== ABOUT THIS TASK ==
All lines below containing "REFACTOR" are to be listed.

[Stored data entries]
##########

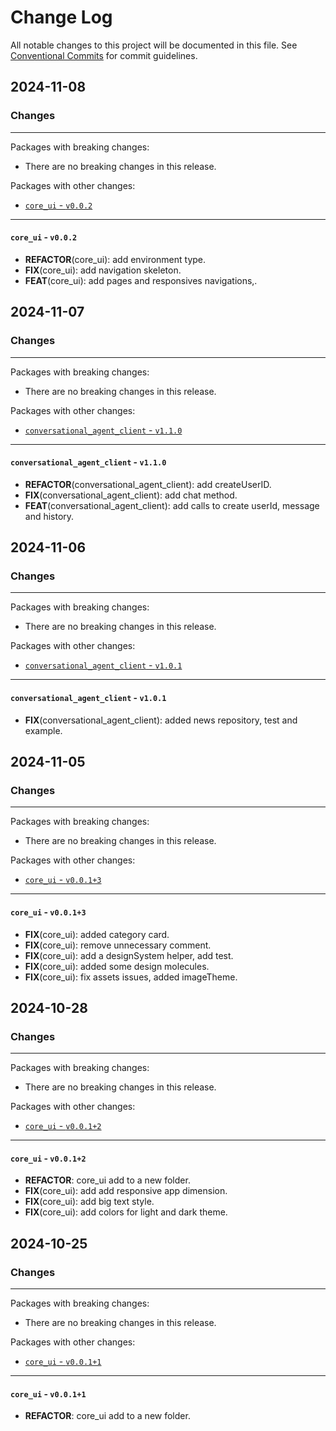 # Change Log

All notable changes to this project will be documented in this file.
See [Conventional Commits](https://conventionalcommits.org) for commit guidelines.

## 2024-11-08

### Changes

---

Packages with breaking changes:

 - There are no breaking changes in this release.

Packages with other changes:

 - [`core_ui` - `v0.0.2`](#core_ui---v002)

---

#### `core_ui` - `v0.0.2`

 - **REFACTOR**(core_ui): add environment type.
 - **FIX**(core_ui): add navigation skeleton.
 - **FEAT**(core_ui): add pages and responsives navigations,.


## 2024-11-07

### Changes

---

Packages with breaking changes:

 - There are no breaking changes in this release.

Packages with other changes:

 - [`conversational_agent_client` - `v1.1.0`](#conversational_agent_client---v110)

---

#### `conversational_agent_client` - `v1.1.0`

 - **REFACTOR**(conversational_agent_client): add createUserID.
 - **FIX**(conversational_agent_client): add chat method.
 - **FEAT**(conversational_agent_client): add calls to create userId, message and history.


## 2024-11-06

### Changes

---

Packages with breaking changes:

 - There are no breaking changes in this release.

Packages with other changes:

 - [`conversational_agent_client` - `v1.0.1`](#conversational_agent_client---v101)

---

#### `conversational_agent_client` - `v1.0.1`

 - **FIX**(conversational_agent_client): added news repository, test and example.


## 2024-11-05

### Changes

---

Packages with breaking changes:

 - There are no breaking changes in this release.

Packages with other changes:

 - [`core_ui` - `v0.0.1+3`](#core_ui---v0013)

---

#### `core_ui` - `v0.0.1+3`

 - **FIX**(core_ui): added category card.
 - **FIX**(core_ui): remove unnecessary comment.
 - **FIX**(core_ui): add a designSystem helper, add test.
 - **FIX**(core_ui): added some design molecules.
 - **FIX**(core_ui): fix assets issues, added imageTheme.


## 2024-10-28

### Changes

---

Packages with breaking changes:

 - There are no breaking changes in this release.

Packages with other changes:

 - [`core_ui` - `v0.0.1+2`](#core_ui---v0012)

---

#### `core_ui` - `v0.0.1+2`

 - **REFACTOR**: core_ui add to a new folder.
 - **FIX**(core_ui): add add responsive app dimension.
 - **FIX**(core_ui): add big text style.
 - **FIX**(core_ui): add colors for light and dark theme.


## 2024-10-25

### Changes

---

Packages with breaking changes:

 - There are no breaking changes in this release.

Packages with other changes:

 - [`core_ui` - `v0.0.1+1`](#core_ui---v0011)

---

#### `core_ui` - `v0.0.1+1`

 - **REFACTOR**: core_ui add to a new folder.

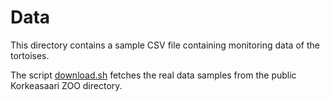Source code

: # Data

This directory contains a sample CSV file containing monitoring data of the tortoises. 

The script [download.sh](./download.sh) fetches the real data samples from the public Korkeasaari ZOO directory.
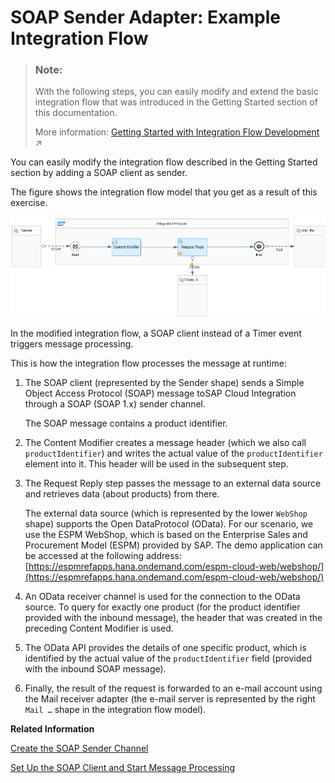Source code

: <!-- loioad2409e012fc4005a009b4937ad85451 -->

# SOAP Sender Adapter: Example Integration Flow

> ### Note:  
> With the following steps, you can easily modify and extend the basic integration flow that was introduced in the Getting Started section of this documentation.
> 
> More information: [Getting Started with Integration Flow Development](https://help.sap.com/viewer/368c481cd6954bdfa5d0435479fd4eaf/Cloud/en-US/e5724cd84b854719973afe0356ea128b.html "Learn how to develop and run your first integration flow.") :arrow_upper_right:

You can easily modify the integration flow described in the Getting Started section by adding a SOAP client as sender.

The figure shows the integration flow model that you get as a result of this exercise.

![](images/Getting_Started_SOAP_01_67ac306.png)

In the modified integration flow, a SOAP client instead of a Timer event triggers message processing.

This is how the integration flow processes the message at runtime:

1.  The SOAP client \(represented by the Sender shape\) sends a Simple Object Access Protocol \(SOAP\) message toSAP Cloud Integration through a SOAP \(SOAP 1.x\) sender channel.

    The SOAP message contains a product identifier.

2.  The Content Modifier creates a message header \(which we also call `productIdentifier`\) and writes the actual value of the `productIdentifier` element into it. This header will be used in the subsequent step.

3.  The Request Reply step passes the message to an external data source and retrieves data \(about products\) from there.

    The external data source \(which is represented by the lower `WebShop` shape\) supports the Open DataProtocol \(OData\). For our scenario, we use the ESPM WebShop, which is based on the Enterprise Sales and Procurement Model \(ESPM\) provided by SAP. The demo application can be accessed at the following address: [https://espmrefapps.hana.ondemand.com/espm-cloud-web/webshop/](https://espmrefapps.hana.ondemand.com/espm-cloud-web/webshop/) 

4.  An OData receiver channel is used for the connection to the OData source. To query for exactly one product \(for the product identifier provided with the inbound message\), the header that was created in the preceding Content Modifier is used.

5.  The OData API provides the details of one specific product, which is identified by the actual value of the `productIdentifier` field \(provided with the inbound SOAP message\).

6.  Finally, the result of the request is forwarded to an e-mail account using the Mail receiver adapter \(the e-mail server is represented by the right `Mail …` shape in the integration flow model\).


**Related Information**  


[Create the SOAP Sender Channel](create-the-soap-sender-channel-7b8f5fd.md "Create a SOAP channel to define how the sender calls the integration flow.")

[Set Up the SOAP Client and Start Message Processing](set-up-the-soap-client-and-start-message-processing-4844baa.md "Set up a SOAP client that represents the sender system.")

##########

== ANSWER TO THIS TASK ==
 - **REFACTOR**(core_ui): add environment type.
 - **REFACTOR**(conversational_agent_client): add createUserID.
 - **REFACTOR**: core_ui add to a new folder.
 - **REFACTOR**: core_ui add to a new folder.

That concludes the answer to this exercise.